Review: Gimme Shelter (1970)

The acclaimed Maysles brother’s film of the Rolling Stones’ last minute, ill-advised free concert in San Francisco at the Altamont Speedway in 1969, which resulted in a few deaths, and is viewed by some as one of the definitive “this is what the druggy terror, ennui, fear of the war, the government, self medicate through fucking and rocking” moments. It’s a terrific film, and like the Maysles other landmark documentaries (Grey Gardens and Salesman among them), refreshingly free of any major editorial hand.

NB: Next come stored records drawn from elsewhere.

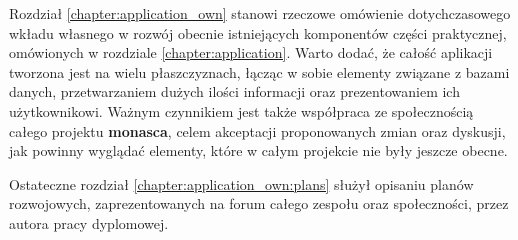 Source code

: Rozdział \ref{chapter:application_own} stanowi rzeczowe omówienie dotychczasowego wkładu własnego w rozwój obecnie istniejących
komponentów części praktycznej, omówionych w rozdziale \ref{chapter:application}. Warto dodać, że całość aplikacji tworzona 
jest na wielu płaszczyznach, łącząc w sobie elementy związane z bazami danych, przetwarzaniem dużych ilości informacji
oraz prezentowaniem ich użytkownikowi. Ważnym czynnikiem jest także współpraca ze społecznością całego 
projektu \textbf{monasca}, celem akceptacji proponowanych zmian oraz dyskusji, jak powinny wyglądać elementy, które w całym 
projekcie nie były jeszcze obecne.

Ostateczne rozdział \ref{chapter:application_own:plans} służył opisaniu planów rozwojowych, zaprezentowanych na
forum całego zespołu oraz społeczności, przez autora pracy dyplomowej. 
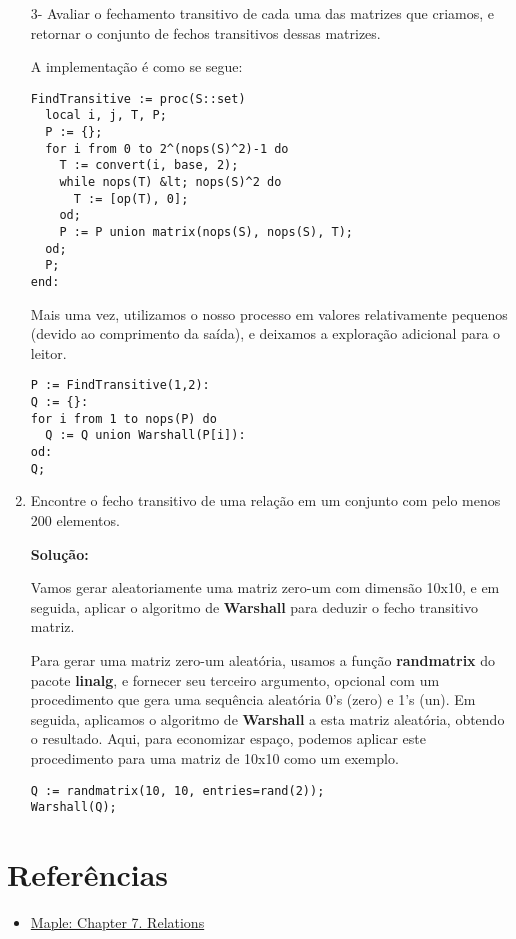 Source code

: \documentclass[a4paper]{article}
\begin{document}
\begin{enumerate}
        3- Avaliar o fechamento transitivo de cada uma das matrizes que criamos, e retornar o conjunto de fechos transitivos dessas matrizes.
        
        A implementação é como se segue:

\begin{lstlisting}
FindTransitive := proc(S::set)
  local i, j, T, P;
  P := {};
  for i from 0 to 2^(nops(S)^2)-1 do
    T := convert(i, base, 2);
    while nops(T) &lt; nops(S)^2 do
      T := [op(T), 0];
    od;
    P := P union matrix(nops(S), nops(S), T);
  od;
  P;
end:
\end{lstlisting}

		Mais uma vez, utilizamos o nosso processo em valores relativamente pequenos (devido ao comprimento da saída), e deixamos a exploração adicional para o leitor.

\begin{lstlisting}
P := FindTransitive(1,2):
Q := {}:
for i from 1 to nops(P) do
  Q := Q union Warshall(P[i]):
od:
Q;
\end{lstlisting}

\item{Encontre o fecho transitivo de uma relação em um conjunto com pelo menos 200 elementos.}

	\textbf{Solução:}
    
    	Vamos gerar aleatoriamente uma matriz zero-um com dimensão 10x10, e em seguida, aplicar o algoritmo de \textbf{Warshall} para deduzir o fecho transitivo matriz.
        
        Para gerar uma matriz zero-um aleatória, usamos a função \textbf{randmatrix} do pacote \textbf{linalg}, e fornecer seu terceiro argumento, opcional com um procedimento que gera uma sequência aleatória 0's (zero) e 1's (un). Em seguida, aplicamos o algoritmo de \textbf{Warshall} a esta matriz aleatória, obtendo o resultado. Aqui, para economizar espaço, podemos aplicar este procedimento para uma matriz de 10x10 como um exemplo.

\begin{lstlisting}
Q := randmatrix(10, 10, entries=rand(2));
Warshall(Q);
\end{lstlisting}

\end{enumerate}

\section{Referências}
\begin{itemize}
\item \href{http://www.mhhe.com/math/advmath/rosen/r5/student/ch07/maple.html}{Maple: Chapter 7. Relations}
\end{itemize}

 
\end{document}
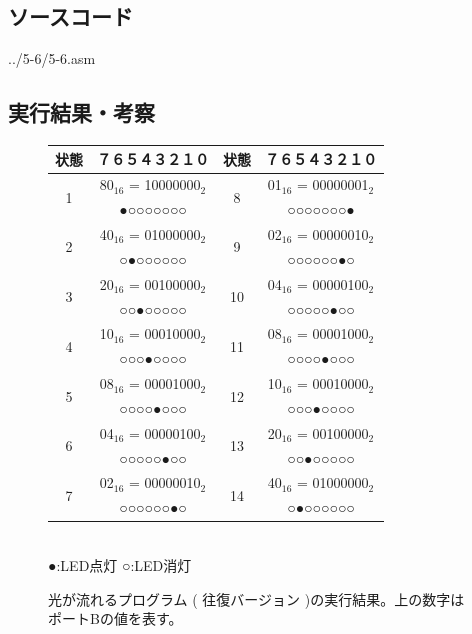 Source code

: \documentclass[a4paper,12pt]{ujarticle}
\begin{document}
  \subsection{ソースコード}
   \begin{lstinputlisting}[basicstyle=\ttfamily\footnotesize, frame=single,numbers=left]
    {../5-6/5-6.asm}
   \end{lstinputlisting}
  \subsection{実行結果・考察}
  \begin{figure}[htbp]
   \begin{center}
    \begin{tabular}{c|c||c|c}\hline
     状態&７６５４３２１０       &状態 &７６５４３２１０ \\ \hline
     \multirow{2}{*}{1}&{80}$_{16}$ = 10000000$_2$& \multirow{2}{*}{8}&{01}$_{16}$  = 00000001$_2$ \\
     &●○○○○○○○            & &○○○○○○○● \\ \hline
     \multirow{2}{*}{2}&{40}$_{16}$ = 01000000$_2$ & \multirow{2}{*}{9}&{02}$_{16}$  = 00000010$_2$ \\
     &○●○○○○○○            & &○○○○○○●○ \\ \hline
     \multirow{2}{*}{3}&{20}$_{16}$ = 00100000$_2$ & \multirow{2}{*}{10}&{04}$_{16}$  = 00000100$_2$ \\
     &○○●○○○○○            & &○○○○○●○○ \\ \hline
     \multirow{2}{*}{4}&{10}$_{16}$ = 00010000$_2$ & \multirow{2}{*}{11}&{08}$_{16}$  = 00001000$_2$ \\
     &○○○●○○○○            & &○○○○●○○○ \\ \hline
     \multirow{2}{*}{5}&{08}$_{16}$  = 00001000$_2$ &\multirow{2}{*}{12}& {10}$_{16}$ = 00010000$_2$ \\
     &○○○○●○○○            & &○○○●○○○○ \\ \hline
     \multirow{2}{*}{6}&{04}$_{16}$  = 00000100$_2$ &\multirow{2}{*}{13}& {20}$_{16}$ = 00100000$_2$ \\
     &○○○○○●○○            & &○○●○○○○○ \\ \hline
     \multirow{2}{*}{7}&{02}$_{16}$  = 00000010$_2$ &\multirow{2}{*}{14}&{40}$_{16}$ = 01000000$_2$ \\
     &○○○○○○●○            & &○●○○○○○○ \\ \hline
    \end{tabular}\\
     ●:LED点灯 ○:LED消灯
     \caption{光が流れるプログラム ( 往復バージョン )の実行結果。上の数字はポートBの値を表す。}
     \label{fig:out_5-6}
   \end{center}
  \end{figure}
\end{document}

The film plunges you in the moment, opening with a musical number from a Stones show earlier on the same tour (I think) and then showing us Mick Jagger (we’re talking the egotistical, scary to your parents sex symbol here, not the guy spoofing himself on the Simpsons 200 years later) watching himself in an early edit of the Gimme Shelter documentary, particularly footage of when the shit hits the fan between concert goers and the Hells Angels (who were the security for the event). This is probably meant to humanize Jagger a bit, to hint at a new found perspective and remorse at what happened, to dilute the questionable portrait the rest of the film paints of the rocker, but for me, its neither, Jagger’s reactions are too guarded, but that in itself, is the fascination. To the film’s credit, no one is really blamed or exonerated, the ghostly event itself is the culprit. The film is long on mood, short on actual facts, so I would recommend reading the liner notes, which flesh out the film’s multiple perspectives.

A bit of trivia, Mel Belli, a lawyer seen negotiating the Altamont concert (and clearly relishing the attention) also appears courtesy of Brian Cox in David Fincher’s ZODIAC, based on this footage, it would appear Fincher and Co. have done their homework.